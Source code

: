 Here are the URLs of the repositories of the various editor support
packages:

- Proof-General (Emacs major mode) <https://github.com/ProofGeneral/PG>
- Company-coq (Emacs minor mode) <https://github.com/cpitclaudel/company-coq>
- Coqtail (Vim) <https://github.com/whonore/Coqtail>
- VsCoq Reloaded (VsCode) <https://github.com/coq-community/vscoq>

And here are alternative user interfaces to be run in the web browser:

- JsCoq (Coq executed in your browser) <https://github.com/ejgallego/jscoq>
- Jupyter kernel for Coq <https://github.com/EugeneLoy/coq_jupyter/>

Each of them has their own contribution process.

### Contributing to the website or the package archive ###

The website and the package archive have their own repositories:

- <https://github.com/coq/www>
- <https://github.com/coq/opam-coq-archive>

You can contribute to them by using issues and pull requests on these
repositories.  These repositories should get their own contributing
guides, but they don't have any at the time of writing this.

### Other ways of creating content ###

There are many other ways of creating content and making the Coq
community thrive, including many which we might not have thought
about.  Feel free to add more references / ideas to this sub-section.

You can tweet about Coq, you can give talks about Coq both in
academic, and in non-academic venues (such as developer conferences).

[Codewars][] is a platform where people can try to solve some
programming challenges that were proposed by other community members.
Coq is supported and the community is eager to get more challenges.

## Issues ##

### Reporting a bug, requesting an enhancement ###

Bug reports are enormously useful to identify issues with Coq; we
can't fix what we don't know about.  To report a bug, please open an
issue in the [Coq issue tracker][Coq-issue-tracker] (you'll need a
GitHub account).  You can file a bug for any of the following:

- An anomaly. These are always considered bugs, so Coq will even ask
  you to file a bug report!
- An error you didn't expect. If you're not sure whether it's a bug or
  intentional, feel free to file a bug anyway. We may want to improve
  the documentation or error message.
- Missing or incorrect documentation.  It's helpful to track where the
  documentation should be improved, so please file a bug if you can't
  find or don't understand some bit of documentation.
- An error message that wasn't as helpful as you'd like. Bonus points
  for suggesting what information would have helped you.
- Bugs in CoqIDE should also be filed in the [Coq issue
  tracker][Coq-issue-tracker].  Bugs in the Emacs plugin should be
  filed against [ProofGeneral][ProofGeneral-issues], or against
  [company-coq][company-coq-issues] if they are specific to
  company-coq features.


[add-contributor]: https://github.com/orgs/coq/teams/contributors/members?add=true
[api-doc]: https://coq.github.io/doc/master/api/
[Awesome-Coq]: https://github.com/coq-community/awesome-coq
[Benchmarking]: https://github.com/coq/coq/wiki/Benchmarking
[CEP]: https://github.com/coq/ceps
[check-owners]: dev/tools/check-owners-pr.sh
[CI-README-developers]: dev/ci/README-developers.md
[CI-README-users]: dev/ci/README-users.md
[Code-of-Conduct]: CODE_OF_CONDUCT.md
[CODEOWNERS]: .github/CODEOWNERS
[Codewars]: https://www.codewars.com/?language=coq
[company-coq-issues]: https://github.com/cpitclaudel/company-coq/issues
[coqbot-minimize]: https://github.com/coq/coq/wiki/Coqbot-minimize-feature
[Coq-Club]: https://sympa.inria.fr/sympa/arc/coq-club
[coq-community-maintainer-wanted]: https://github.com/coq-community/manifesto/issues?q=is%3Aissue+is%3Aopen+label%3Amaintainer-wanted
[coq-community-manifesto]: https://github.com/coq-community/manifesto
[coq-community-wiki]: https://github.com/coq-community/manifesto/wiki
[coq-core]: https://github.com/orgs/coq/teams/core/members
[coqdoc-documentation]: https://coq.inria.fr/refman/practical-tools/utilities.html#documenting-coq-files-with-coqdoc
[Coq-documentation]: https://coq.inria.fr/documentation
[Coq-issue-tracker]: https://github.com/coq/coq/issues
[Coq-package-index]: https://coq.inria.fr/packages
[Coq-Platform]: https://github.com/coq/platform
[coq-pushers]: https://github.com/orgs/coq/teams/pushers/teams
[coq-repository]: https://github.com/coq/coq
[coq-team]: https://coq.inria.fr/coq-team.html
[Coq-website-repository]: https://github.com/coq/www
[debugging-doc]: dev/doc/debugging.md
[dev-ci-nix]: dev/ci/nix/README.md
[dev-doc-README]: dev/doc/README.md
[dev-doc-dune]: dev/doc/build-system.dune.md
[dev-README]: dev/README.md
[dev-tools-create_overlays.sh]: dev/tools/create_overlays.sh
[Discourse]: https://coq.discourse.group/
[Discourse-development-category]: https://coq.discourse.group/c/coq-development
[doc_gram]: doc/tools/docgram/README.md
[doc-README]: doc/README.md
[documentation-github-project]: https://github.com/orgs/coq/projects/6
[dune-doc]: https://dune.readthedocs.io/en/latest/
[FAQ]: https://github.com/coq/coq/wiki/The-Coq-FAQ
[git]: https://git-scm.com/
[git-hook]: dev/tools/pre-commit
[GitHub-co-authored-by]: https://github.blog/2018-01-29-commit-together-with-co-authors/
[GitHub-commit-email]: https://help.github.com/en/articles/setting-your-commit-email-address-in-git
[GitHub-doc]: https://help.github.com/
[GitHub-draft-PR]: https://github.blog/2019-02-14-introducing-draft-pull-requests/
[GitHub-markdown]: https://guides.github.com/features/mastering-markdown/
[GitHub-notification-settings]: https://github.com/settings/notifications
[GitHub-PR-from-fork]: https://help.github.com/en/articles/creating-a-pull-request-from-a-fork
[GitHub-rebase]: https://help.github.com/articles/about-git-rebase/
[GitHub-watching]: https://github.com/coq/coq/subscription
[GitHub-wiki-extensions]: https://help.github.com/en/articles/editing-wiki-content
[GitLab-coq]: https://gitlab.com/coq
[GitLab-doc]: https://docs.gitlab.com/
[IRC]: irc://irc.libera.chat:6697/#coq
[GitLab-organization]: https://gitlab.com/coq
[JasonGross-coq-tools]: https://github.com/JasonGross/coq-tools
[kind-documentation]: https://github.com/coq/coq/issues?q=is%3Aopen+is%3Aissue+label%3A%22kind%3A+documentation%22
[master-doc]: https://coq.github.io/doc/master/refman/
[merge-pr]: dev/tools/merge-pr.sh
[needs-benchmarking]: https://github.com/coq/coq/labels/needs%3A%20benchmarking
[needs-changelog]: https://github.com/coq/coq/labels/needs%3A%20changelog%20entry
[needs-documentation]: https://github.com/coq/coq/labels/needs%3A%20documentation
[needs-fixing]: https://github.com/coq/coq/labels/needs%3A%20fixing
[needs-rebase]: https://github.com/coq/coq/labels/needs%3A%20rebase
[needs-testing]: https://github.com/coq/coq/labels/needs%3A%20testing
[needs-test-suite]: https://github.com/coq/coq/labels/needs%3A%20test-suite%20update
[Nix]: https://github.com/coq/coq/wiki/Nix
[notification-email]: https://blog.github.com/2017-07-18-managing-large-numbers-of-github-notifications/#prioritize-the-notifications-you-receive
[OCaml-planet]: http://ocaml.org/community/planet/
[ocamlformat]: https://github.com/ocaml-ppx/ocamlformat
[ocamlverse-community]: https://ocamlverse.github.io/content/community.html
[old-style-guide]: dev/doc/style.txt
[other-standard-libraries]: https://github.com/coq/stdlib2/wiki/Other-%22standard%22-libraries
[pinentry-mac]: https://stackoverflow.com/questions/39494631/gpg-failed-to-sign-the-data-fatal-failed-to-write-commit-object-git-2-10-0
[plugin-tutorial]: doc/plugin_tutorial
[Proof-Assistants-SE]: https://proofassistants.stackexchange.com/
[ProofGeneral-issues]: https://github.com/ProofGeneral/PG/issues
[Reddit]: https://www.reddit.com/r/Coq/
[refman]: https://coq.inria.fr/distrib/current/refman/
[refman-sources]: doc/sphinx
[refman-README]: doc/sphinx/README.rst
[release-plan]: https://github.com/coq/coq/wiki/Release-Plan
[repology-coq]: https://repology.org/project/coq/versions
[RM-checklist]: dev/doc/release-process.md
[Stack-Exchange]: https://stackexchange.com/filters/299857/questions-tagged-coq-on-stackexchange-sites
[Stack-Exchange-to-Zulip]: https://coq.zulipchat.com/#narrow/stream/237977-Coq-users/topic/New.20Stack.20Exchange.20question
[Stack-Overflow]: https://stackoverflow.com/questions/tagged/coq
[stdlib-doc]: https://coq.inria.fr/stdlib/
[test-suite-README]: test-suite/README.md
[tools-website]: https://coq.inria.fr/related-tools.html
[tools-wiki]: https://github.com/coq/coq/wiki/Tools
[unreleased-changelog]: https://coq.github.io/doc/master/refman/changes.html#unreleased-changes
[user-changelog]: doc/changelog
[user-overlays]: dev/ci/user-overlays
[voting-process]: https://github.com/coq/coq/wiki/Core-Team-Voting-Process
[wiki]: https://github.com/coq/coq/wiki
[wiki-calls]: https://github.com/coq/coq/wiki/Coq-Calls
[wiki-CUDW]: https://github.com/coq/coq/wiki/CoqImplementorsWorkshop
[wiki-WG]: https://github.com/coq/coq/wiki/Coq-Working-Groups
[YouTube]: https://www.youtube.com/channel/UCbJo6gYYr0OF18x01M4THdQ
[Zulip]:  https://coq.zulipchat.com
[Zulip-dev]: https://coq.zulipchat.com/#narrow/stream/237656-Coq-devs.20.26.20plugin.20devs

● **WHAT THIS TASK INVOLVES**: Reproduce the entries above exactly, but only the lines between the line holding "- <https://github.com/coq/opam-coq-archive>" and the line holding "Bug reports are", inclusive.

● **COMPLETED EXERCISE**:
- <https://github.com/coq/opam-coq-archive>

You can contribute to them by using issues and pull requests on these
repositories.  These repositories should get their own contributing
guides, but they don't have any at the time of writing this.

### Other ways of creating content ###

There are many other ways of creating content and making the Coq
community thrive, including many which we might not have thought
about.  Feel free to add more references / ideas to this sub-section.

You can tweet about Coq, you can give talks about Coq both in
academic, and in non-academic venues (such as developer conferences).

[Codewars][] is a platform where people can try to solve some
programming challenges that were proposed by other community members.
Coq is supported and the community is eager to get more challenges.

## Issues ##

### Reporting a bug, requesting an enhancement ###

Bug reports are enormously useful to identify issues with Coq; we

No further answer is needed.